Posted by Chris Jardine on 6 August 2013 at 12:04 pm
In the latest of my series of blogs looking at what makes the ‘best’ solar panel, I thought I’d look at the importance of brand name in determining product choice. Perhaps you’ve bought a new TV lately? How did you choose what one to get? Perhaps you’ve just picked up an impression of who makes good quality TVs, perhaps you’ve seen something advertised and it’s grabbed your fancy, or perhaps you bought the same make as last time round. So-called cultural norms, advertising, and brand loyalty - all of these are typical influences in consumer choice of any product.
So how might this work in the solar energy sector? Well brand is important, but perhaps not in the way in which you might expect. Let’s examine the three key features.
First, cultural norms – solar energy is a new market, so people don’t have very strong general knowledge of what the biggest brands are, although installers probably do and their product choices will in some way reflect this. Advertising from PV manufacturers, apart from a few high profile exceptions, is generally not there. And repeat purchases? With a lifetime of 25 years, potentially even 40, it’s pretty unlikely that repeat purchase is going to become an important aspect of product choice until the 2040s!
Nonetheless, perceived brand value can give you confidence in your purchase. I’d broadly categorise the market as follows:
• Type 1. Large electronics conglomerates. These tend to be larger Japanese industrial conglomerates, which offer a wide range of products, of which solar is one. Companies such as Sharp, Sanyo/Panasonic, Mitsubishi carry very strong brands due to the popularity of their other products.
• Type 3. Recent years have seen Chinese companies enter the market and, because they are newer, quality has been harder to quantify. I’d split the Chinese manufacturers into Type 3 and 4. Type 3 are those with a strong brand presence – you may have seen Yingli Solar plastered all over the advertising hoardings at the 2010 World Cup and you will see the same again in Brazil 2014. Trina have also been highly visible.

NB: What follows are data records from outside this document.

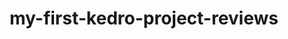 ---
schema: default
title: my-first-kedro-project-reviews
organization: 
notes: type = kedro_datasets.pandas.csv_dataset.CSVDataset
resources:
  - name: my-first-kedro-project-reviews
    url: 'https://github.com/fakeOrg/fakeRepo/tree/main/data/01_raw/reviews.csv'
    format: csv
category:
  - 01-raw
maintainer: 
maintainer_email: 
project:
  - my-first-kedro-project
preview: |
  <table border="1" class="dataframe">
    <thead>
      <tr style="text-align: right;">
        <th></th>
        <th>shuttle_id</th>
        <th>review_scores_rating</th>
        <th>review_scores_comfort</th>
        <th>review_scores_amenities</th>
        <th>review_scores_trip</th>
        <th>review_scores_crew</th>
        <th>review_scores_location</th>
        <th>review_scores_price</th>
        <th>number_of_reviews</th>
        <th>reviews_per_month</th>
      </tr>
    </thead>
    <tbody>
      <tr>
        <th>0</th>
        <td>63561</td>
        <td>97.0</td>
        <td>10.0</td>
        <td>9.0</td>
        <td>10.0</td>
        <td>10.0</td>
        <td>9.0</td>
        <td>10.0</td>
        <td>133</td>
        <td>1.65</td>
      </tr>
      <tr>
        <th>1</th>
        <td>36260</td>
        <td>90.0</td>
        <td>8.0</td>
        <td>9.0</td>
        <td>10.0</td>
        <td>9.0</td>
        <td>9.0</td>
        <td>9.0</td>
        <td>3</td>
        <td>0.09</td>
      </tr>
      <tr>
        <th>2</th>
        <td>57015</td>
        <td>95.0</td>
        <td>9.0</td>
        <td>10.0</td>
        <td>9.0</td>
        <td>10.0</td>
        <td>9.0</td>
        <td>9.0</td>
        <td>14</td>
        <td>0.14</td>
      </tr>
      <tr>
        <th>3</th>
        <td>14035</td>
        <td>93.0</td>
        <td>10.0</td>
        <td>9.0</td>
        <td>9.0</td>
        <td>9.0</td>
        <td>10.0</td>
        <td>9.0</td>
        <td>39</td>
        <td>0.42</td>
      </tr>
      <tr>
        <th>4</th>
        <td>10036</td>
        <td>98.0</td>
        <td>10.0</td>
        <td>10.0</td>
        <td>10.0</td>
        <td>10.0</td>
        <td>9.0</td>
        <td>9.0</td>
        <td>92</td>
        <td>0.94</td>
      </tr>
      <tr>
        <th>5</th>
        <td>45163</td>
        <td>91.0</td>
        <td>10.0</td>
        <td>9.0</td>
        <td>9.0</td>
        <td>9.0</td>
        <td>9.0</td>
        <td>9.0</td>
        <td>26</td>
        <td>0.77</td>
      </tr>
      <tr>
        <th>6</th>
        <td>64643</td>
        <td>95.0</td>
        <td>9.0</td>
        <td>10.0</td>
        <td>10.0</td>
        <td>10.0</td>
        <td>9.0</td>
        <td>9.0</td>
        <td>118</td>
        <td>1.12</td>
      </tr>
      <tr>
        <th>7</th>
        <td>23389</td>
        <td>76.0</td>
        <td>8.0</td>
        <td>8.0</td>
        <td>8.0</td>
        <td>8.0</td>
        <td>9.0</td>
        <td>9.0</td>
        <td>5</td>
        <td>0.05</td>
      </tr>
      <tr>
        <th>8</th>
        <td>39934</td>
        <td>96.0</td>
        <td>10.0</td>
        <td>10.0</td>
        <td>10.0</td>
        <td>10.0</td>
        <td>10.0</td>
        <td>9.0</td>
        <td>38</td>
        <td>0.49</td>
      </tr>
      <tr>
        <th>9</th>
        <td>57063</td>
        <td>100.0</td>
        <td>10.0</td>
        <td>10.0</td>
        <td>10.0</td>
        <td>10.0</td>
        <td>10.0</td>
        <td>10.0</td>
        <td>1</td>
        <td>0.02</td>
      </tr>
    </tbody>
  </table>
---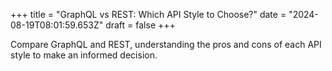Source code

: +++
title = "GraphQL vs REST: Which API Style to Choose?"
date = "2024-08-19T08:01:59.653Z"
draft = false
+++

  Compare GraphQL and REST, understanding the pros and cons of each API style to make an informed decision.
        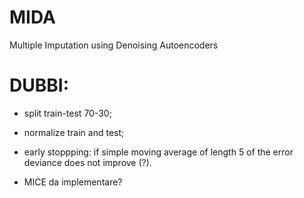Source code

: # MIDA
Multiple Imputation using Denoising Autoencoders


# DUBBI:

* split train-test 70-30;

* normalize train and test;

* early stoppping: if simple moving average of length 5 of the error deviance does not improve (?).

* MICE da implementare?
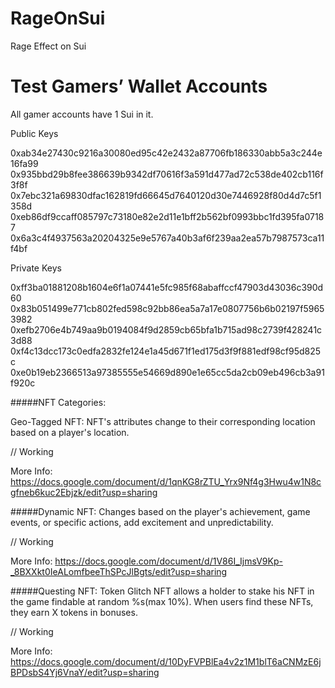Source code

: # RageOnSui
Rage Effect on Sui

# Test Gamers’ Wallet Accounts

All gamer accounts have 1 Sui in it.

Public Keys

0xab34e27430c9216a30080ed95c42e2432a87706fb186330abb5a3c244e16fa99
0x935bbd29b8fee386639b9342df70616f3a591d477ad72c538de402cb116f3f8f
0x7ebc321a69830dfac162819fd66645d7640120d30e7446928f80d4d7c5f1358d
0xeb86df9ccaff085797c73180e82e2d11e1bff2b562bf0993bbc1fd395fa07187
0x6a3c4f4937563a20204325e9e5767a40b3af6f239aa2ea57b7987573ca11f4bf

Private Keys

0xff3ba01881208b1604e6f1a07441e5fc985f68abaffccf47903d43036c390d60
0x83b051499e771cb802fed598c92bb86ea5a7a17e0807756b6b02197f59653982
0xefb2706e4b749aa9b0194084f9d2859cb65bfa1b715ad98c2739f428241c3d88
0xf4c13dcc173c0edfa2832fe124e1a45d671f1ed175d3f9f881edf98cf95d825c
0xe0b19eb2366513a97385555e54669d890e1e65cc5da2cb09eb496cb3a91f920c


#####NFT Categories: 

Geo-Tagged NFT: NFT's attributes change to their corresponding location based on a player's location.

// Working

More Info: https://docs.google.com/document/d/1qnKG8rZTU_Yrx9Nf4g3Hwu4w1N8cgfneb6kuc2Ebjzk/edit?usp=sharing

#####Dynamic NFT: Changes based on the player's achievement, game events, or specific actions, add excitement and unpredictability.

// Working

More Info: https://docs.google.com/document/d/1V86I_IjmsV9Kp-_8BXXkt0IeALomfbeeThSPcJlBgts/edit?usp=sharing 

#####Questing NFT: Token Glitch NFT allows a holder to stake his NFT in the game findable at random %s(max 10%). When users find these NFTs, they earn X tokens in bonuses.

// Working

More Info: https://docs.google.com/document/d/10DyFVPBlEa4v2z1M1blT6aCNMzE6jBPDsbS4Yj6VnaY/edit?usp=sharing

• Type 4. I would qualify as Chinese-manufactured modules of low brand presence, competing mainly on price, and under-the-radar, to wholesale and commercial markets.
Based on this categorisation, you’ll have some perception of brand strength of different products, as will installers. Broadly, installers like established brands, as they can piggyback off the consumer confidence in the PV product to sell their installation service.
Where brand value is particularly important I’d say, is in providing confidence that any product warranties are worth the paper they are written on. If the worst came to the worst and you needed to claim on product warranties you want to be sure that the manufacturer still be in business in 15 years’ time. I think we can say Type 1 definitely will be, Types 2 and 3 are likely to be, but one can’t really say with Type 4. This is where brand value, which is essentially an emotional response, actually means something tangible in terms of risk.
Brand value has also proven to be particularly important for inverters. SMA and Fronius have been the 2 market leaders in the UK since the industry started back in the early 2000s and have maintained that position, despite increased competition from the likes of Power One, Steca, Enecsys etc. The reason for this isn’t entirely technical – they have maintained their top status, because they have the strongest brand, because of their top status.
To conclude therefore, brand value is as important in the solar sector as it is in the TV market and all others. But the reasons are very different in an emerging market with no repeat purchase likely for the next 30 years.